Al suo posto hanno partecipato i Direttori generali responsabili della Valutazione di Impatto Ambientale e della Protezione della Natura e del Mare. “Siamo dispiaciuti che il ministro dell’Ambiente, del Territorio e del Mare non si sia presentato all’incontro, è un segnale di scarsa attenzione nei confronti degli amministratori venuti dalla Sicilia e degli oltre 57mila cittadini che hanno firmato la petizione per dire No alle Trivelle nel Canale” – commenta Alessandro Giannì, direttore delle Campagne di Greenpeace Italia – ” Parlare con le direzioni generali del Ministero non è l’interlocuzione che cercavamo. Il problema delle trivellazioni è politico. Vogliamo capire da che parte sta il ministro Clini di fronte all’articolo 35 del Decreto ‘Cresci Italia’ che riapre la corsa all’oro nero nelle nostre acque territoriali” – conclude Giannì.

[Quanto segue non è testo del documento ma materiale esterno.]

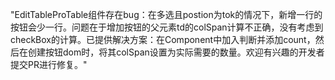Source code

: "EditTableProTable组件存在bug：在多选且postion为tok的情况下，新增一行的按钮会少一行。问题在于增加按钮的父元素td的colSpan计算不正确，没有考虑到checkBox的计算。已提供解决方案：在Component中加入判断并添加count，然后在创建按钮dom时，将其colSpan设置为实际需要的数量。欢迎有兴趣的开发者提交PR进行修复。"
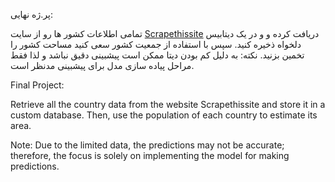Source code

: پر.ژه نهایی:

تمامی اطلاعات کشور ها رو از سایت [Scrapethissite](https://www.scrapethissite.com/pages/simple/) دریافت کرده و و در یک دیتابیس دلخواه ذخیره کنید. سپس با استفاده از جمعیت کشور سعی کنید مساحت کشور را تخمین بزنید.
نکته: به دلیل کم بودن دیتا ممکن است پیشبینی دقیق نباشد و لذا فقط مراحل پیاده سازی مدل برای پیشبینی مدنظر است.


Final Project:

Retrieve all the country data from the website Scrapethissite and store it in a custom database. Then, use the population of each country to estimate its area.

Note: Due to the limited data, the predictions may not be accurate; therefore, the focus is solely on implementing the model for making predictions.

Sono più di 57 mila le persone che hanno firmato l’appello e più di 50 i sindaci che insieme al Governo regionale hanno appoggiato la campagna di Greenpeace “U mari nun si spirtusa” per fermare le trivelle e tutelare il mare del Canale di Sicilia. La volontà dei siciliani e di tutti quelli che amano il mare è chiara: nessun progetto di “petrolizzazione” del Canale, a cominciare dalla piattaforma “Vega B” in corso di autorizzazione al largo di Pozzallo.
Al largo della costa siciliana vi sono già quattro piattaforme attive su concessioni Eni ed Edison e da poco é stata attivata la procedura di VIA (Valutazione di impatto ambientale) per un’ulteriore piattaforma: la Vega B. Greenpeace, con molti altri soggetti, nelle sue osservazioni ha sollevato numerose obiezioni di forma e di sostanza.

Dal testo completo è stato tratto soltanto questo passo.